SOURCE INFORMATION below:

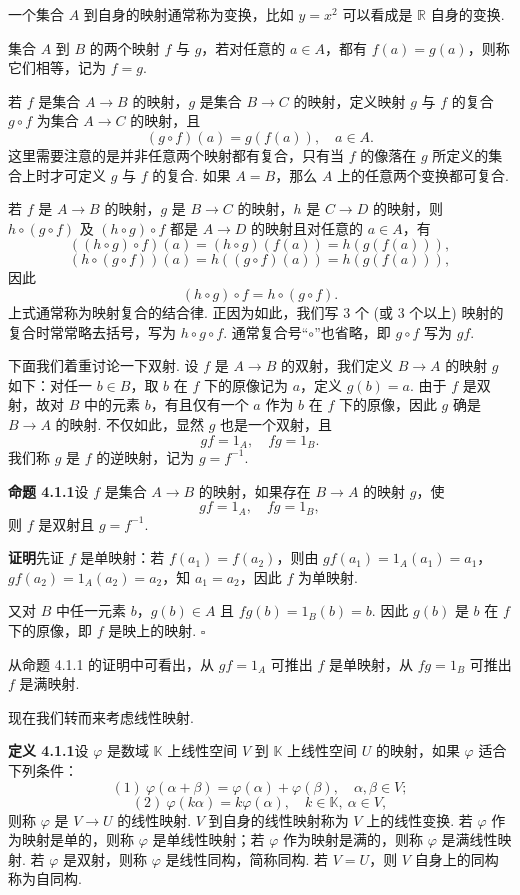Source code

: \documentclass[UTF8, 12pt, fontset=fandol, oneside]{ctexart}
\begin{document}
一个集合 $A$ 到自身的映射通常称为变换，比如 $y=x^2$ 可以看成是 $\mathbb{R}$ 自身的变换.

集合 $A$ 到 $B$ 的两个映射 $f$ 与 $g$，若对任意的 $a\in A$，都有 $f(a)=g(a)$，则称它们相等，记为 $f=g$.

若 $f$ 是集合 $A\to B$ 的映射，$g$ 是集合 $B\to C$ 的映射，定义映射 $g$ 与 $f$ 的复合 $g\circ f$ 为集合 $A\to C$ 的映射，且
\[
(g\circ f)(a)=g(f(a)),\quad a\in A.
\]
这里需要注意的是并非任意两个映射都有复合，只有当 $f$ 的像落在 $g$ 所定义的集合上时才可定义 $g$ 与 $f$ 的复合. 如果 $A=B$，那么 $A$ 上的任意两个变换都可复合.

若 $f$ 是 $A\to B$ 的映射，$g$ 是 $B\to C$ 的映射，$h$ 是 $C\to D$ 的映射，则 $h\circ(g\circ f)$ 及 $(h\circ g)\circ f$ 都是 $A\to D$ 的映射且对任意的 $a\in A$，有
\[
((h\circ g)\circ f)(a)=(h\circ g)(f(a))=h(g(f(a))),
\]
\[
(h\circ(g\circ f))(a)=h((g\circ f)(a))=h(g(f(a))),
\]
因此
\begin{equation}
(h\circ g)\circ f=h\circ(g\circ f).
\tag{4.1.1}
\end{equation}
上式通常称为映射复合的结合律. 正因为如此，我们写 3 个 (或 3 个以上) 映射的复合时常常略去括号，写为 $h\circ g\circ f$. 通常复合号“$\circ$”也省略，即 $g\circ f$ 写为 $gf$.

下面我们着重讨论一下双射. 设 $f$ 是 $A\to B$ 的双射，我们定义 $B\to A$ 的映射 $g$ 如下：对任一 $b\in B$，取 $b$ 在 $f$ 下的原像记为 $a$，定义 $g(b)=a$. 由于 $f$ 是双射，故对 $B$ 中的元素 $b$，有且仅有一个 $a$ 作为 $b$ 在 $f$ 下的原像，因此 $g$ 确是 $B\to A$ 的映射. 不仅如此，显然 $g$ 也是一个双射，且
\[
gf=1_A,\quad fg=1_B.
\]
我们称 $g$ 是 $f$ 的逆映射，记为 $g=f^{-1}$.

\noindent\textbf{命题 4.1.1}\quad 设 $f$ 是集合 $A\to B$ 的映射，如果存在 $B\to A$ 的映射 $g$，使
\[
gf=1_A,\quad fg=1_B,
\]
则 $f$ 是双射且 $g=f^{-1}$.

\noindent\textbf{证明}\quad 先证 $f$ 是单映射：若 $f(a_1)=f(a_2)$，则由 $gf(a_1)=1_A(a_1)=a_1$，$gf(a_2)=1_A(a_2)=a_2$，知 $a_1=a_2$，因此 $f$ 为单映射.

又对 $B$ 中任一元素 $b$，$g(b)\in A$ 且 $fg(b)=1_B(b)=b$. 因此 $g(b)$ 是 $b$ 在 $f$ 下的原像，即 $f$ 是映上的映射. $\square$

从命题 4.1.1 的证明中可看出，从 $gf=1_A$ 可推出 $f$ 是单映射，从 $fg=1_B$ 可推出 $f$ 是满映射.

现在我们转而来考虑线性映射.

\noindent\textbf{定义 4.1.1}\quad 设 $\varphi$ 是数域 $\mathbb{K}$ 上线性空间 $V$ 到 $\mathbb{K}$ 上线性空间 $U$ 的映射，如果 $\varphi$ 适合下列条件：
\[
(1)\ \varphi(\alpha+\beta)=\varphi(\alpha)+\varphi(\beta),\quad \alpha,\beta\in V;
\]
\[
(2)\ \varphi(k\alpha)=k\varphi(\alpha),\quad k\in\mathbb{K},\ \alpha\in V,
\]
则称 $\varphi$ 是 $V\to U$ 的线性映射. $V$ 到自身的线性映射称为 $V$ 上的线性变换. 若 $\varphi$ 作为映射是单的，则称 $\varphi$ 是单线性映射；若 $\varphi$ 作为映射是满的，则称 $\varphi$ 是满线性映射. 若 $\varphi$ 是双射，则称 $\varphi$ 是线性同构，简称同构. 若 $V=U$，则 $V$ 自身上的同构称为自同构.
\end{document}
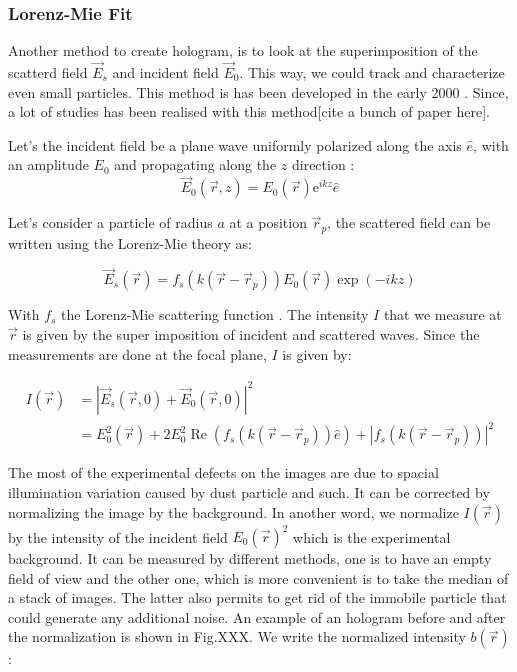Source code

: \subsubsection{Lorenz-Mie Fit}

Another method to create hologram, is to look at the superimposition of the scatterd field $\vec{E}_s$ and incident field $\vec{E}_0$. This way, we could track and characterize even small particles. This method is has been developed in the early 2000 \cite{ovryn_imaging_2000, lee_characterizing_2007}. Since, a lot of studies has been realised with this method[cite a bunch of paper here]. 

Let's the incident field be a plane wave uniformly polarized along the axis $ \hat{e}$, with an amplitude $E_0$ and propagating along the $z$ direction :
\begin{equation}
	\vec{E}_0(\vec{r},z) = E_0(\vec{r}) \mathrm{e}^{ikz}\hat{e}
\end{equation}

Let's consider a particle of radius $a$ at a position $\vec{r}_p $, the scattered field can be written using the Lorenz-Mie theory \cite{f_bohren_absorption_1998} as:

\begin{equation}
	\vec{E}_s(\vec{r}) =  f_s(k(\vec{r} - \vec{r}_p))E_0(\vec{r}) \exp \left(-ikz\right) 
\end{equation} 

With $f_s$ the Lorenz-Mie scattering function \cite{f_bohren_absorption_1998}. The intensity $I$ that we measure at $\vec{r}$ is given by the super imposition of incident and scattered waves. Since the measurements are done at the focal plane, $I$ is given by:

\begin{equation}
	\begin{aligned}
	I(\vec{r}) & = |\vec{E}_s(\vec{r}, 0) + \vec{E}_0(\vec{r}, 0)|^2 \\
	& = E_0^2(\vec{r}) + 2 E_0^2\operatorname{Re} \left(f_s(k(\vec{r}- \vec{r}_p)) \hat{e}\right) + | f_s(k(\vec{r}- \vec{r}_p)) |^2
	\end{aligned}
\end{equation}

The most of the experimental defects on the images are due to spacial illumination variation caused by dust particle and such. It can be corrected by normalizing the image by the background. In another word, we normalize  $I(\vec{r})$ by the intensity of the incident field $E_0(\vec{r})^2$ which is the experimental background. It can be measured by different methods, one is to have an empty field of view and the other one, which is more convenient is to take the median of a stack of images. The latter also permits to get rid of the immobile particle that could generate any additional noise. An example of an hologram before and after the normalization is shown in Fig.XXX. We write the normalized intensity $b(\vec{r})$:

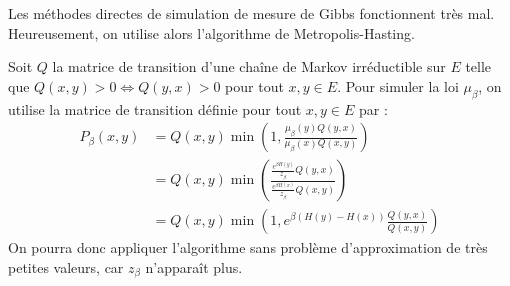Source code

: Les méthodes directes de simulation de mesure de Gibbs fonctionnent très mal. 
Heureusement, on utilise alors l'algorithme de Metropolis-Hasting.

\begin{remark}
    Soit $Q$ la matrice de transition d'une chaîne de Markov irréductible 
    sur $E$ telle que $Q(x,y) > 0 \iff Q(y,x) > 0$ pour tout $x,y \in E$.
    Pour simuler la loi $ \mu_\beta$, on utilise la matrice de transition 
    définie pour tout $x,y \in E$ par : 
        \begin{align}
            P_\beta (x,y) &= Q(x,y) \min \left( 1, \frac{ \mu_\beta (y) Q(y,x)}{ \mu_\beta(x) Q(x,y)}\right) \\ 
            &= Q(x,y) \min \left( \frac{ \frac{e^{ \beta H(y)}}{ z_\beta} Q(y,x)}{ \frac{e^{ \beta H(x)}}{ z_\beta} Q(x,y)} \right) \\ 
            &= Q(x,y) \min \left( 1, e^{\beta (H(y) - H(x))} \frac{Q(y,x)}{Q(x,y)}\right) \label{eq:calcul-annulation-gibbs}
        \end{align}
    On pourra donc appliquer l'algorithme sans problème d'approximation 
    de très petites valeurs, car $z_\beta$ n'apparaît plus.
\end{remark}

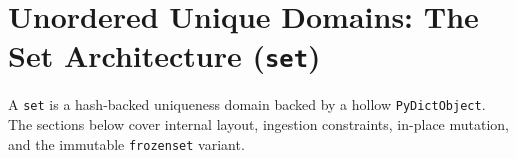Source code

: \section{Unordered Unique Domains: The Set Architecture (\texttt{set})}

A \texttt{set} is a hash-backed uniqueness domain backed by a hollow \texttt{PyDictObject}. The sections below cover internal layout, ingestion constraints, in-place mutation, and the immutable \texttt{frozenset} variant.
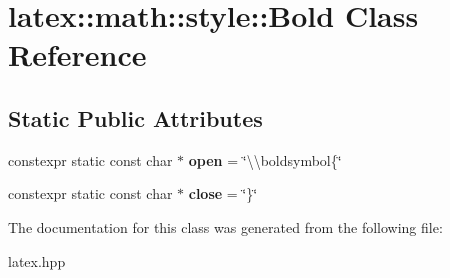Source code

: \hypertarget{classlatex_1_1math_1_1style_1_1Bold}{\section{latex\-:\-:math\-:\-:style\-:\-:Bold Class Reference}
\label{classlatex_1_1math_1_1style_1_1Bold}
}
\subsection*{Static Public Attributes}
\begin{DoxyCompactItemize}
\item 
\hypertarget{classlatex_1_1math_1_1style_1_1Bold_a1950a427f6a370117c8dc675bd9541da}{constexpr static const char $\ast$ {\bfseries open} = \char`\"{}\textbackslash{}\textbackslash{}boldsymbol\{\char`\"{}}\label{classlatex_1_1math_1_1style_1_1Bold_a1950a427f6a370117c8dc675bd9541da}

\item 
\hypertarget{classlatex_1_1math_1_1style_1_1Bold_adeb97deb8b2dd178a6fcb40ef914e871}{constexpr static const char $\ast$ {\bfseries close} = \char`\"{}\}\char`\"{}}\label{classlatex_1_1math_1_1style_1_1Bold_adeb97deb8b2dd178a6fcb40ef914e871}

\end{DoxyCompactItemize}


The documentation for this class was generated from the following file\-:\begin{DoxyCompactItemize}
\item 
latex.\-hpp\end{DoxyCompactItemize}
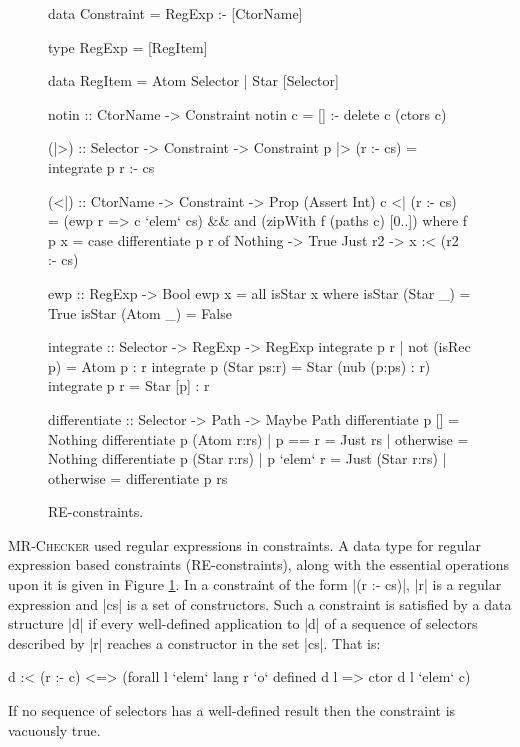 \documentclass[preprint]{sigplanconf}
\newcommand{\catch}{\textsc{Catch}}
\newcommand{\oldtool}{\anon{\catch05}{\textsc{MR-Checker}}}
\newcommand{\anon}[2]{#2}
\begin{document}
\begin{figure}
\begin{code}
data Constraint = RegExp :- [CtorName]

type RegExp = [RegItem]

data RegItem  =  Atom  Selector
              |  Star  [Selector]

notin :: CtorName -> Constraint
notin c = [] :- delete c (ctors c)

(|>) :: Selector -> Constraint -> Constraint
p |> (r :- cs) = integrate p r :- cs

(<|) :: CtorName -> Constraint -> Prop (Assert Int)
c <| (r :- cs) = (ewp r => c `elem` cs) &&
    and (zipWith f (paths c) [0..])
    where
    f p x = case  differentiate p r of
                  Nothing  -> True
                  Just r2  -> x :< (r2 :- cs)

ewp :: RegExp -> Bool
ewp x = all isStar x
   where  isStar (Star  _) = True
          isStar (Atom  _) = False

integrate :: Selector -> RegExp -> RegExp
integrate p r | not (isRec p)  = Atom p : r
integrate p (Star ps:r)        = Star (nub (p:ps) : r)
integrate p r                  = Star [p] : r

differentiate :: Selector -> Path -> Maybe Path
differentiate p [] = Nothing
differentiate p (Atom  r:rs)  | p == r     = Just rs
                              | otherwise  = Nothing
differentiate p (Star  r:rs)  | p `elem` r  = Just (Star r:rs)
                              | otherwise   = differentiate p rs
\end{code}
\caption{RE-constraints.}
\label{fig:regexp}
\end{figure}

\oldtool{} used regular expressions in constraints. A data type for regular expression based constraints (RE-constraints), along with the essential operations upon it is given in Figure \ref{fig:regexp}. In a constraint of the form |(r :- cs)|, |r| is a regular expression and |cs| is a set of constructors. Such a constraint is satisfied by a data structure |d| if every well-defined application to |d| of a sequence of selectors described by |r| reaches a constructor in the set |cs|. That is:

\begin{code}
d :< (r :- c) <=> (forall l `elem` lang r `o` defined d l => ctor d l `elem` c)
\end{code}

If no sequence of selectors has a well-defined result then the constraint is vacuously true.
\end{document}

End of SOURCE INFORMATION.

ACTION ITEM:
Scan the material above for the string "bfseries". Copy each line that holds it.

EXERCISE ANSWER:
\hypertarget{classlatex_1_1math_1_1style_1_1Bold_a1950a427f6a370117c8dc675bd9541da}{constexpr static const char $\ast$ {\bfseries open} = \char`\"{}\textbackslash{}\textbackslash{}boldsymbol\{\char`\"{}}\label{classlatex_1_1math_1_1style_1_1Bold_a1950a427f6a370117c8dc675bd9541da}
\hypertarget{classlatex_1_1math_1_1style_1_1Bold_adeb97deb8b2dd178a6fcb40ef914e871}{constexpr static const char $\ast$ {\bfseries close} = \char`\"{}\}\char`\"{}}\label{classlatex_1_1math_1_1style_1_1Bold_adeb97deb8b2dd178a6fcb40ef914e871}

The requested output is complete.